# What is needed
Using the records below, give again exactly the lines from the line that contains "- **JFS** (August 24th, 2021)" through the line that contains "There are two", both ends included, and only those.
■ ■ ■
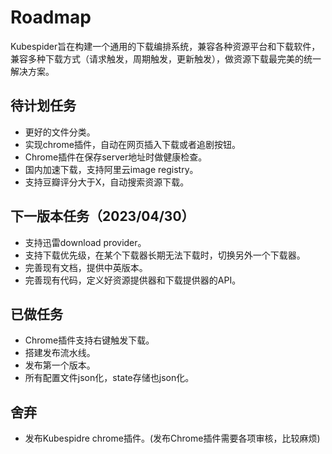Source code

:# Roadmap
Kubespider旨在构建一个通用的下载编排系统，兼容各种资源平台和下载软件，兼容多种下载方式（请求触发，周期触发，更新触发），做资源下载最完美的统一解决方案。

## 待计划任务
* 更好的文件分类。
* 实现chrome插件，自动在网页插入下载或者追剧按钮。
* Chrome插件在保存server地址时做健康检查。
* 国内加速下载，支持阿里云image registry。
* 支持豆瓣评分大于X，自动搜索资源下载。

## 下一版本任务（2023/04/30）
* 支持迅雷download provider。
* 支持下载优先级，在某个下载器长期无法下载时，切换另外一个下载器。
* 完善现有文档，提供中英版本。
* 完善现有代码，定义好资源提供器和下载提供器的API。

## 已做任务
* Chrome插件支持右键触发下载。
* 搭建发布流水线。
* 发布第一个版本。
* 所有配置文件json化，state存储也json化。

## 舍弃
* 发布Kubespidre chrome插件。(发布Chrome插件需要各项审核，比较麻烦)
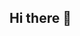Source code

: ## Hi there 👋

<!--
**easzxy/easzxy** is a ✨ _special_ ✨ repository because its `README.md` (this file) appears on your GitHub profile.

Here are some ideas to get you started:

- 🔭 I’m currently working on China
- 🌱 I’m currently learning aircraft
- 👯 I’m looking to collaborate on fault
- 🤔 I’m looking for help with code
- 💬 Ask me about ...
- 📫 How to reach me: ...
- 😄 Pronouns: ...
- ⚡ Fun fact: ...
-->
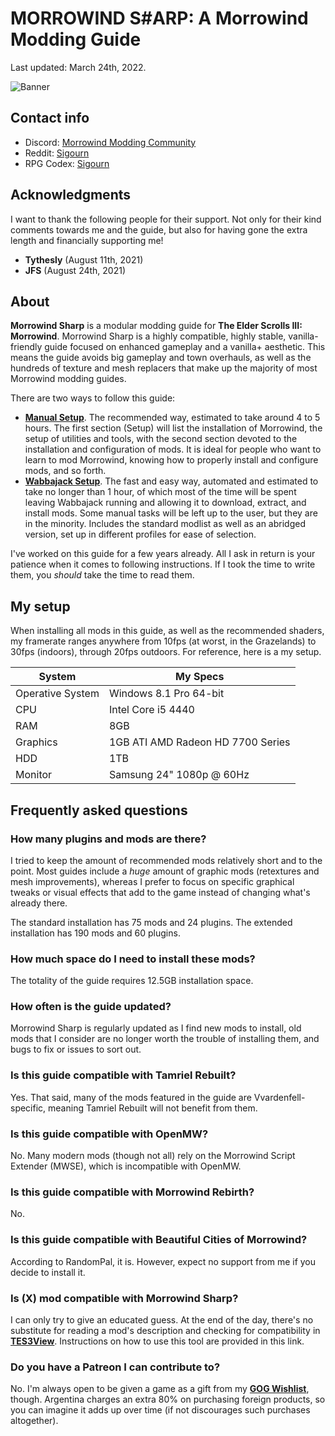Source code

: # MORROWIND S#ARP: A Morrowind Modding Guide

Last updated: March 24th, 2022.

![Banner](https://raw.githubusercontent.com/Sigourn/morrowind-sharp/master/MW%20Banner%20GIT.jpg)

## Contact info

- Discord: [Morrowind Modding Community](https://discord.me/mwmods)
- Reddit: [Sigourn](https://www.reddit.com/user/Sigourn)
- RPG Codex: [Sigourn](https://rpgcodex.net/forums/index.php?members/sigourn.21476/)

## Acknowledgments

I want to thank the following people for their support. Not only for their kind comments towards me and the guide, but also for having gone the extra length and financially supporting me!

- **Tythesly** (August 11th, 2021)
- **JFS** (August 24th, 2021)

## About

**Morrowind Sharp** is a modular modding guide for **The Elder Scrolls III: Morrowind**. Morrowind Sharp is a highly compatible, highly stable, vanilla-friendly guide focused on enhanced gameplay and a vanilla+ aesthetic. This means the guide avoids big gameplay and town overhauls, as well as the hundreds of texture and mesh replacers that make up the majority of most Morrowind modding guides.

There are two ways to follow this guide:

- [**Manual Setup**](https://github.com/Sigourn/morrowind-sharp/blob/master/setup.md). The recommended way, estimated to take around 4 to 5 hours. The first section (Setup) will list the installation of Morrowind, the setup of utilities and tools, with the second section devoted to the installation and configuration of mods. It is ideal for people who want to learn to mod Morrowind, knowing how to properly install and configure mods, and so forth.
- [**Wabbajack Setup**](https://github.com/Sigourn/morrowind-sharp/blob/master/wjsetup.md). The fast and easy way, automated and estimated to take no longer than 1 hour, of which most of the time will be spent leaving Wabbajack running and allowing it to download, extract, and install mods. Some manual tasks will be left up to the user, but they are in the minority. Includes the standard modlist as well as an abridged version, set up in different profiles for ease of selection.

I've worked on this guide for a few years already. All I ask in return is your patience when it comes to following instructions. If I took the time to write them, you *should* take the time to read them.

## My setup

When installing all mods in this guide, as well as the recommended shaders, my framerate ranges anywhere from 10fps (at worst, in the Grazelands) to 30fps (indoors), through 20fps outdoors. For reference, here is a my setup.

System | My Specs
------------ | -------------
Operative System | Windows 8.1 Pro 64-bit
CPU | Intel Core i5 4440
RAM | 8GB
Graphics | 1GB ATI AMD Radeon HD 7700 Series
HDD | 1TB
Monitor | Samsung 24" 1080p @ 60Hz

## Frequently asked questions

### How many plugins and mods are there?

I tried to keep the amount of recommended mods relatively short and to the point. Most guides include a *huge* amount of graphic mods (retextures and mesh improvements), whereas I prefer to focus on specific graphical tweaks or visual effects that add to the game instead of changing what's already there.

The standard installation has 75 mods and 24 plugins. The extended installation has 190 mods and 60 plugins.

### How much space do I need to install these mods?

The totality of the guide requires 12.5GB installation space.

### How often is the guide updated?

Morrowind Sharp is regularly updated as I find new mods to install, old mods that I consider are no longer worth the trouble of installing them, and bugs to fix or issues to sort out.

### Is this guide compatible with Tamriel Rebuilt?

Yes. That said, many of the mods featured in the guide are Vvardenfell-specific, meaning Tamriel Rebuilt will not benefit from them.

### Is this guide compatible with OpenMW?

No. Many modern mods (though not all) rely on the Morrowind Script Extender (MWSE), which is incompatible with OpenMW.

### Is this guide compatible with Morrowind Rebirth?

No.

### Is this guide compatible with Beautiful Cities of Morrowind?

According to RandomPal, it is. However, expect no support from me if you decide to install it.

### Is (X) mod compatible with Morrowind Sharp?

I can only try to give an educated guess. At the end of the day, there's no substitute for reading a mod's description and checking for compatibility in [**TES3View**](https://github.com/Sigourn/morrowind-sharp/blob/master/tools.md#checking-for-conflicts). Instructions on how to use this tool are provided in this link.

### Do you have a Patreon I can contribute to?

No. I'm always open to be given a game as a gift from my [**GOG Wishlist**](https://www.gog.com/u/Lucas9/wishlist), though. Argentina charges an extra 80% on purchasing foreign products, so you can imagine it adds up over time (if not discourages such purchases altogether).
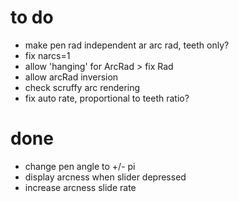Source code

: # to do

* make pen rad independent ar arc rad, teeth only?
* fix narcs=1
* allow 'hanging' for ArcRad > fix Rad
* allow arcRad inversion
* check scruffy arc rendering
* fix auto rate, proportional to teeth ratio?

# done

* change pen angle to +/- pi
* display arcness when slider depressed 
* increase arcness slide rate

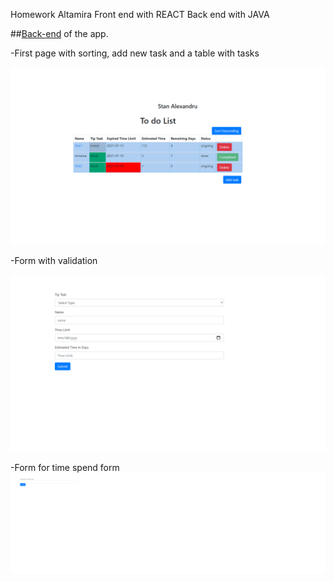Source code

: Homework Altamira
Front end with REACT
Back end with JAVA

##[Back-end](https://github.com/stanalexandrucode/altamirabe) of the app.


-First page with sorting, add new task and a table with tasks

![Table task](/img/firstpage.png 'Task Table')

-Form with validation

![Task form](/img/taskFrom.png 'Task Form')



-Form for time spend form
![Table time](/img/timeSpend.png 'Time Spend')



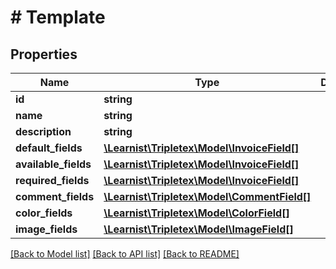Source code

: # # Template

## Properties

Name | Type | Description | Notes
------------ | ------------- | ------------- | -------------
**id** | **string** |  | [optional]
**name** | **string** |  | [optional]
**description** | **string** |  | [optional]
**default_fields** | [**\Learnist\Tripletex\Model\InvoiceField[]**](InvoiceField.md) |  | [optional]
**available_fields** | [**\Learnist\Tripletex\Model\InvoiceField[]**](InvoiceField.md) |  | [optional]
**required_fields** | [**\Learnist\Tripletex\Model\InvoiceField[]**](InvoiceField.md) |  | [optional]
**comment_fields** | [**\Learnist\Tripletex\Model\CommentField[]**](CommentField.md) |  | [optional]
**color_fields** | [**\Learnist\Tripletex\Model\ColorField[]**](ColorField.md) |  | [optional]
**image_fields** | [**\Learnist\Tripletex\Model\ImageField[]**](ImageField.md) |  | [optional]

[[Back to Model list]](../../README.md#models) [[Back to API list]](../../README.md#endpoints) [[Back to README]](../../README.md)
■ ■ ■
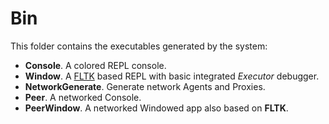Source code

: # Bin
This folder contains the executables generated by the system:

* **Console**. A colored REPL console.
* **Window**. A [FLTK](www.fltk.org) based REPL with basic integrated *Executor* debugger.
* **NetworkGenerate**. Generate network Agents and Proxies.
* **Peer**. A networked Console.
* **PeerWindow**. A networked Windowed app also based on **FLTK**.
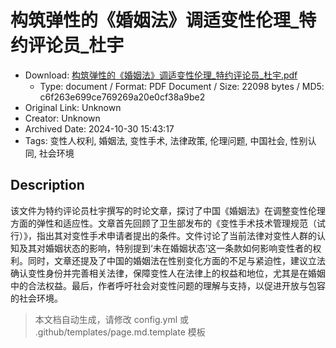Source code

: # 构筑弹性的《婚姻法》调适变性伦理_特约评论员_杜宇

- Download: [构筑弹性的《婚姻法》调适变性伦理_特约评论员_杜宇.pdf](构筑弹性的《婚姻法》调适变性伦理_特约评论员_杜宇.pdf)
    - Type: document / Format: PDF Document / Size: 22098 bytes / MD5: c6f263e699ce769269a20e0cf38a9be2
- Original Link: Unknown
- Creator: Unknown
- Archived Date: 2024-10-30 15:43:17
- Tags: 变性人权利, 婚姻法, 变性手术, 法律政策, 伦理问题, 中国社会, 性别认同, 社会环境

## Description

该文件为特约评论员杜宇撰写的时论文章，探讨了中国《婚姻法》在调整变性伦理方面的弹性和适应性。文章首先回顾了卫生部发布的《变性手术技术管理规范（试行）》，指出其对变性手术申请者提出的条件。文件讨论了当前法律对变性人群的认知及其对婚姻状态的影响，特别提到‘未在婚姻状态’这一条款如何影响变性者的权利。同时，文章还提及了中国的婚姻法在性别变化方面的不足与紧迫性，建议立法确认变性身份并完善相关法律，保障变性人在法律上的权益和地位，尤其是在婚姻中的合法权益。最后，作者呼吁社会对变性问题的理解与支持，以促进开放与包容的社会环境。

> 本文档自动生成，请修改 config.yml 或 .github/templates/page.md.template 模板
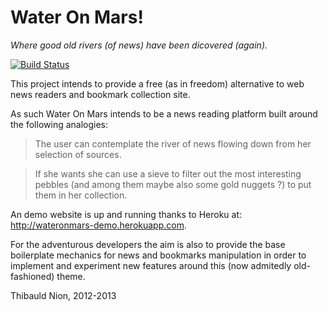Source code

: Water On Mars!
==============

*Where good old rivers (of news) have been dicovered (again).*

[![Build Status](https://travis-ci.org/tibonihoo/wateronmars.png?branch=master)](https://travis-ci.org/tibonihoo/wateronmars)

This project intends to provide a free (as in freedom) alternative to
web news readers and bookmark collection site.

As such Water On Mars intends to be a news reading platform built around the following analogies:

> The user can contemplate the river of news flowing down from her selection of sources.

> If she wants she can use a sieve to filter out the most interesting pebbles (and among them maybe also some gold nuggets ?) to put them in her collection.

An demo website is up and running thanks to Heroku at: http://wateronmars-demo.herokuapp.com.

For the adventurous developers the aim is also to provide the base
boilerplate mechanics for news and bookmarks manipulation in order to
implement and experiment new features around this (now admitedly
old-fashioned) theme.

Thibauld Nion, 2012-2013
■ ■ ■
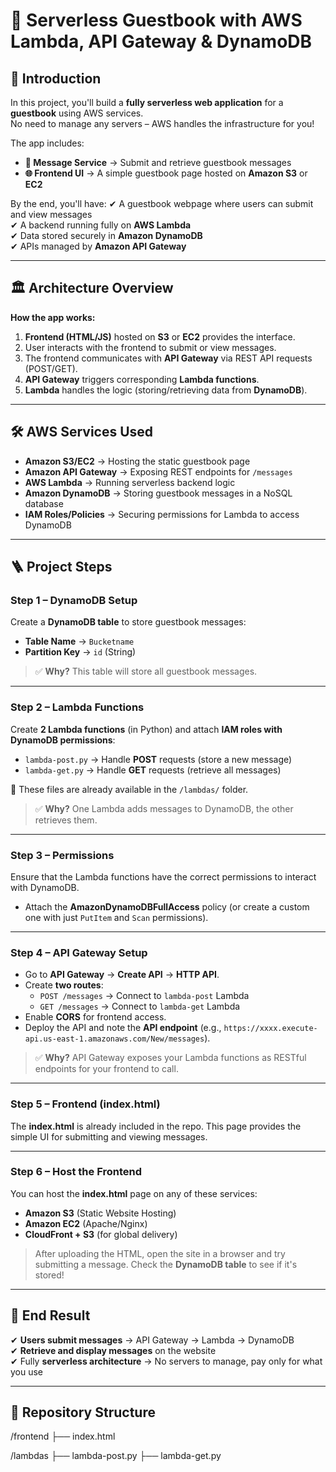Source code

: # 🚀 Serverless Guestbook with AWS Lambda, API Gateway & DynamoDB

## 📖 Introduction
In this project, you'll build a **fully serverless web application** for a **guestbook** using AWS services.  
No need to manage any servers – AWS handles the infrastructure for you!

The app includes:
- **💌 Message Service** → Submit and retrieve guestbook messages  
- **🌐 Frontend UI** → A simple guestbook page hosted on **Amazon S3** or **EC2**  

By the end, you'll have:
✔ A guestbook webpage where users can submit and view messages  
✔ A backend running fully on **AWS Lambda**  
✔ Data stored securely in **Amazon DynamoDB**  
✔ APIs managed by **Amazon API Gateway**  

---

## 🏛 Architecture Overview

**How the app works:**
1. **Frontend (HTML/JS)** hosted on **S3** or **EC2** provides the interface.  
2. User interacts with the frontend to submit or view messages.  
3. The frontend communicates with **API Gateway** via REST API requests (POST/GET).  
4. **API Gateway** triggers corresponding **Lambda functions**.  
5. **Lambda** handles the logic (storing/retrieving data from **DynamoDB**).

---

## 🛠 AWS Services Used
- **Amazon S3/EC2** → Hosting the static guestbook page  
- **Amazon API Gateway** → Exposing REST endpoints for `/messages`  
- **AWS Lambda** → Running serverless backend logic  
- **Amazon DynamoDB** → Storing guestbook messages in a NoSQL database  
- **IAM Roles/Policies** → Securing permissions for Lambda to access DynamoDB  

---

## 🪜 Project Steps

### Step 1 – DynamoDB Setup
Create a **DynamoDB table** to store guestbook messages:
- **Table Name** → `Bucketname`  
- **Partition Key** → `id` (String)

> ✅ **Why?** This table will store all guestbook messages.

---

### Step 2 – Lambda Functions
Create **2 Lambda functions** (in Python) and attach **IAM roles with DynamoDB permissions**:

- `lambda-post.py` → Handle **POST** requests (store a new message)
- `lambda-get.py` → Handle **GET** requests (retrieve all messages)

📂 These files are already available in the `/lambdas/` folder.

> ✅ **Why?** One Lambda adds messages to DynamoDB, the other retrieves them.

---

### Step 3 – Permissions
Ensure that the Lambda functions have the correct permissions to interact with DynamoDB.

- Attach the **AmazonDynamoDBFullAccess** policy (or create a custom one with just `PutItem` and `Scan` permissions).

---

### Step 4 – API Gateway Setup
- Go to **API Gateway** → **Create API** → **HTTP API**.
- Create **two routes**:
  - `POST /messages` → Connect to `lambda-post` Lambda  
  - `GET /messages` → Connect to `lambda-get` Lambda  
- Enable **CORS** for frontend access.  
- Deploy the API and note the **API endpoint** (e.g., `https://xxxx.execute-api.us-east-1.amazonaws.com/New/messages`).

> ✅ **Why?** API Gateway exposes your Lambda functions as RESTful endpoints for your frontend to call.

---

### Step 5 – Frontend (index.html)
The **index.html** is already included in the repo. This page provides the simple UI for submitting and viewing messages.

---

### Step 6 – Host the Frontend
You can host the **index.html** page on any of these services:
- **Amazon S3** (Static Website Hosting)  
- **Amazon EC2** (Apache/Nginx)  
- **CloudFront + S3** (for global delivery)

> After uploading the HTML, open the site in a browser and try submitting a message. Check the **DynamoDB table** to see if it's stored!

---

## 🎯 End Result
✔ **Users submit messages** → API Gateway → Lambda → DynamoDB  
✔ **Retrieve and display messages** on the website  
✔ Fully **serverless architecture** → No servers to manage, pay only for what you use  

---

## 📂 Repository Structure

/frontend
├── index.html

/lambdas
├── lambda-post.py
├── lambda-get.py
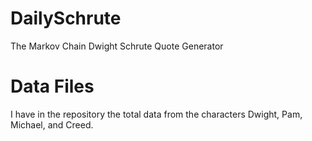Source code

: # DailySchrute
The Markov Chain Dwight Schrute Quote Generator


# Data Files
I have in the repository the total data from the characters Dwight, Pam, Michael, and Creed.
■ ■ ■
# Reply to the exercise
- **JFS** (August 24th, 2021)

## About

**Morrowind Sharp** is a modular modding guide for **The Elder Scrolls III: Morrowind**. Morrowind Sharp is a highly compatible, highly stable, vanilla-friendly guide focused on enhanced gameplay and a vanilla+ aesthetic. This means the guide avoids big gameplay and town overhauls, as well as the hundreds of texture and mesh replacers that make up the majority of most Morrowind modding guides.

There are two ways to follow this guide:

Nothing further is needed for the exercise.